Exercise: Having read the material, return every line of it exactly.

Data shown:
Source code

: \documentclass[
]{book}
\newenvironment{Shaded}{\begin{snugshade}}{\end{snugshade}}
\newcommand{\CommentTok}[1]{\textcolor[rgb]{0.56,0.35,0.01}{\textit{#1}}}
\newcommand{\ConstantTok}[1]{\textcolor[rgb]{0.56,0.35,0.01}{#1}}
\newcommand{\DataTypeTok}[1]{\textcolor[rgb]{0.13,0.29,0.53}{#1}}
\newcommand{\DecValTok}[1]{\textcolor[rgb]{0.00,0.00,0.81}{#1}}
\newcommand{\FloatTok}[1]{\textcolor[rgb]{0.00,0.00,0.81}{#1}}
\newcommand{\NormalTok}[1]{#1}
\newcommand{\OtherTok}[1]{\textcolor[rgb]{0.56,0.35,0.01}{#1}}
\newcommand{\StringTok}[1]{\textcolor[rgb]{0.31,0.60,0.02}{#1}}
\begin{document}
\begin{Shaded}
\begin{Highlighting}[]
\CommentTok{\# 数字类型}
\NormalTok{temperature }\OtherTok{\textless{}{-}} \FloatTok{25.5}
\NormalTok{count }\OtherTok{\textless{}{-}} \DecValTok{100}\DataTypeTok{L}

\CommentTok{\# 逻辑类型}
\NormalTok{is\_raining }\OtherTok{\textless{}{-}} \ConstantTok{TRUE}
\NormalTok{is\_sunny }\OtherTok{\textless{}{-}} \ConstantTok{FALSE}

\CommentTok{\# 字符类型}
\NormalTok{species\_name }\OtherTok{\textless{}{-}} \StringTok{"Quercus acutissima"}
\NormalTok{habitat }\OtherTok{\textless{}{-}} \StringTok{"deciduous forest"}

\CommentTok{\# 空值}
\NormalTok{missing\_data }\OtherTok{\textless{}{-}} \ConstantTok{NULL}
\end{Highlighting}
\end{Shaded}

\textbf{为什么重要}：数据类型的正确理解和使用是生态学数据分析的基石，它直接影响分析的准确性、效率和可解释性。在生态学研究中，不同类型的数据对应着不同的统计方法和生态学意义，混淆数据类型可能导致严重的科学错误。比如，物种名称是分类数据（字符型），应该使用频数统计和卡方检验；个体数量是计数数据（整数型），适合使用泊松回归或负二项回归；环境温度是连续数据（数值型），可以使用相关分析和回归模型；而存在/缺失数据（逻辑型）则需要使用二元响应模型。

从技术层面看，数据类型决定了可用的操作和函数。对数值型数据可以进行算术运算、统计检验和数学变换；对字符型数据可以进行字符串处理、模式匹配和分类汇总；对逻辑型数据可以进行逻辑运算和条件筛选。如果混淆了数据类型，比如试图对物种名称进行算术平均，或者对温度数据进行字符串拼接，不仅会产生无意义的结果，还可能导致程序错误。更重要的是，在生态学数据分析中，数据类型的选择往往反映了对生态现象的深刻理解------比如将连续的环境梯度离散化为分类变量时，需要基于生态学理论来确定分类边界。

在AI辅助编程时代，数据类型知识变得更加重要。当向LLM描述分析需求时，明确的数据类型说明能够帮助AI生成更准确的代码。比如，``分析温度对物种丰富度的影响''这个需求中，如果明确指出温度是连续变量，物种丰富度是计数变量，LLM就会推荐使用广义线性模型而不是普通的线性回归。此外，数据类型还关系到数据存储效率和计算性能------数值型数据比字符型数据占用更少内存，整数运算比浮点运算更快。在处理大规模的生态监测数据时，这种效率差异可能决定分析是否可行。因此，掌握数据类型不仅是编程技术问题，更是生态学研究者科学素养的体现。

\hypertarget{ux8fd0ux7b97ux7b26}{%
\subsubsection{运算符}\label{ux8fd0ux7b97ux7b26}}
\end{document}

Answer for this exercise:
Source code

: \documentclass[
]{book}
\newenvironment{Shaded}{\begin{snugshade}}{\end{snugshade}}
\newcommand{\CommentTok}[1]{\textcolor[rgb]{0.56,0.35,0.01}{\textit{#1}}}
\newcommand{\ConstantTok}[1]{\textcolor[rgb]{0.56,0.35,0.01}{#1}}
\newcommand{\DataTypeTok}[1]{\textcolor[rgb]{0.13,0.29,0.53}{#1}}
\newcommand{\DecValTok}[1]{\textcolor[rgb]{0.00,0.00,0.81}{#1}}
\newcommand{\FloatTok}[1]{\textcolor[rgb]{0.00,0.00,0.81}{#1}}
\newcommand{\NormalTok}[1]{#1}
\newcommand{\OtherTok}[1]{\textcolor[rgb]{0.56,0.35,0.01}{#1}}
\newcommand{\StringTok}[1]{\textcolor[rgb]{0.31,0.60,0.02}{#1}}
\begin{document}
\begin{Shaded}
\begin{Highlighting}[]
\CommentTok{\# 数字类型}
\NormalTok{temperature }\OtherTok{\textless{}{-}} \FloatTok{25.5}
\NormalTok{count }\OtherTok{\textless{}{-}} \DecValTok{100}\DataTypeTok{L}

\CommentTok{\# 逻辑类型}
\NormalTok{is\_raining }\OtherTok{\textless{}{-}} \ConstantTok{TRUE}
\NormalTok{is\_sunny }\OtherTok{\textless{}{-}} \ConstantTok{FALSE}

\CommentTok{\# 字符类型}
\NormalTok{species\_name }\OtherTok{\textless{}{-}} \StringTok{"Quercus acutissima"}
\NormalTok{habitat }\OtherTok{\textless{}{-}} \StringTok{"deciduous forest"}

\CommentTok{\# 空值}
\NormalTok{missing\_data }\OtherTok{\textless{}{-}} \ConstantTok{NULL}
\end{Highlighting}
\end{Shaded}

\textbf{为什么重要}：数据类型的正确理解和使用是生态学数据分析的基石，它直接影响分析的准确性、效率和可解释性。在生态学研究中，不同类型的数据对应着不同的统计方法和生态学意义，混淆数据类型可能导致严重的科学错误。比如，物种名称是分类数据（字符型），应该使用频数统计和卡方检验；个体数量是计数数据（整数型），适合使用泊松回归或负二项回归；环境温度是连续数据（数值型），可以使用相关分析和回归模型；而存在/缺失数据（逻辑型）则需要使用二元响应模型。

从技术层面看，数据类型决定了可用的操作和函数。对数值型数据可以进行算术运算、统计检验和数学变换；对字符型数据可以进行字符串处理、模式匹配和分类汇总；对逻辑型数据可以进行逻辑运算和条件筛选。如果混淆了数据类型，比如试图对物种名称进行算术平均，或者对温度数据进行字符串拼接，不仅会产生无意义的结果，还可能导致程序错误。更重要的是，在生态学数据分析中，数据类型的选择往往反映了对生态现象的深刻理解------比如将连续的环境梯度离散化为分类变量时，需要基于生态学理论来确定分类边界。

在AI辅助编程时代，数据类型知识变得更加重要。当向LLM描述分析需求时，明确的数据类型说明能够帮助AI生成更准确的代码。比如，``分析温度对物种丰富度的影响''这个需求中，如果明确指出温度是连续变量，物种丰富度是计数变量，LLM就会推荐使用广义线性模型而不是普通的线性回归。此外，数据类型还关系到数据存储效率和计算性能------数值型数据比字符型数据占用更少内存，整数运算比浮点运算更快。在处理大规模的生态监测数据时，这种效率差异可能决定分析是否可行。因此，掌握数据类型不仅是编程技术问题，更是生态学研究者科学素养的体现。

\hypertarget{ux8fd0ux7b97ux7b26}{%
\subsubsection{运算符}\label{ux8fd0ux7b97ux7b26}}
\end{document}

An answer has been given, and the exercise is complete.